Ethical Issues

Issues of Life and Death.

Naturally Abortion is not the only ethical issue that interest me, but it does raise a whole series of important questions.  My interest started in the seventies when teaching in Bristol when I was asked to write a briefing paper on the subject for the National RE Teachers Committee. It was necessarily short.  When I retired from teaching I had the time to research the subject as fully as I could and wrote MURDER BY ANOTHER NAME? the paper that follows.

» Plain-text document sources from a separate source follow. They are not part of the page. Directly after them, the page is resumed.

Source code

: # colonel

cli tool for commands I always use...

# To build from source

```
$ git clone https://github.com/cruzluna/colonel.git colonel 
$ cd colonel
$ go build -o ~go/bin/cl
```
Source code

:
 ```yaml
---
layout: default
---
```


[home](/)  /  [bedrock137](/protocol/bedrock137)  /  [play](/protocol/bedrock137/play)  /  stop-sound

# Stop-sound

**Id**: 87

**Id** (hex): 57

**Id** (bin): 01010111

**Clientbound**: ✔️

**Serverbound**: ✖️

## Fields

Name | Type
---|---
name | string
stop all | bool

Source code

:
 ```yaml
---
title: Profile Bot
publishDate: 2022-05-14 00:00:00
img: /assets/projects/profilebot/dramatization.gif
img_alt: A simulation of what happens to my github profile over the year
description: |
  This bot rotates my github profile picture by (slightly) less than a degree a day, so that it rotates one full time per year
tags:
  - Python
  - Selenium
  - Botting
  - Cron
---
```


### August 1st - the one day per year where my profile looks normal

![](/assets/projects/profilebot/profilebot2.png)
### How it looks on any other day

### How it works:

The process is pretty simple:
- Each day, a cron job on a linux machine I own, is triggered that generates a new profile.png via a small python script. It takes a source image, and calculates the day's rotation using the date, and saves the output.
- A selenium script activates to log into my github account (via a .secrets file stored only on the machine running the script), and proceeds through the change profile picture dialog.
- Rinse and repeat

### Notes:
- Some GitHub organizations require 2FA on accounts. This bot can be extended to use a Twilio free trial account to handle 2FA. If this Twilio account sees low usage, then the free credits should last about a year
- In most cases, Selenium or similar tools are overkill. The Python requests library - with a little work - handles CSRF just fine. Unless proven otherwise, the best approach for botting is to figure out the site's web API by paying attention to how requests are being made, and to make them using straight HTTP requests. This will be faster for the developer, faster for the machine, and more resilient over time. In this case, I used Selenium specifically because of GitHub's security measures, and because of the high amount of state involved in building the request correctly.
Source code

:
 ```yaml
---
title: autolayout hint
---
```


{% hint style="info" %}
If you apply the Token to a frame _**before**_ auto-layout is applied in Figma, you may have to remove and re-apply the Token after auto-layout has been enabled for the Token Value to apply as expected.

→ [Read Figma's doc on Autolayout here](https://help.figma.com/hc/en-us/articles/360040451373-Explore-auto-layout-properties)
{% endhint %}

More recently I have been spurred into writing WHO SUFFERS on two sides of A4 as a result of the utterances of some Roman Catholic bishops and the attempt in 2008 by the “pro-life” lobby to get the law changed as it applies to the small number of very late abortions.  I think this is a particularly pernicious move since it applies to those women who find after a scan that they are carrying a severely damaged fetus.  To bolster this positon the “pro-life” lobby have been asserting that after 20weeks the fetus feels pain.  I here insert the summary of the latest report of the Royal college of Obstreticians and Gynaecologists rejecting this view.

Before you read more on this very contentious subject please note that I do respect the right and the example of people to refrain from abortion and to witness and argue against it even if some of the reasons they give seem to me to be seriously flawed. Certainly I do not think abortion should be encouraged or used casually as a method of birth control. That I think can desensitise and dehumanises those concerned.  I see it as a painful moral choice which a woman should be allowed to make and that it should be recognised that it may be the right choice at least in the sense of “the lesser of two evils”  for some women in some circumstances.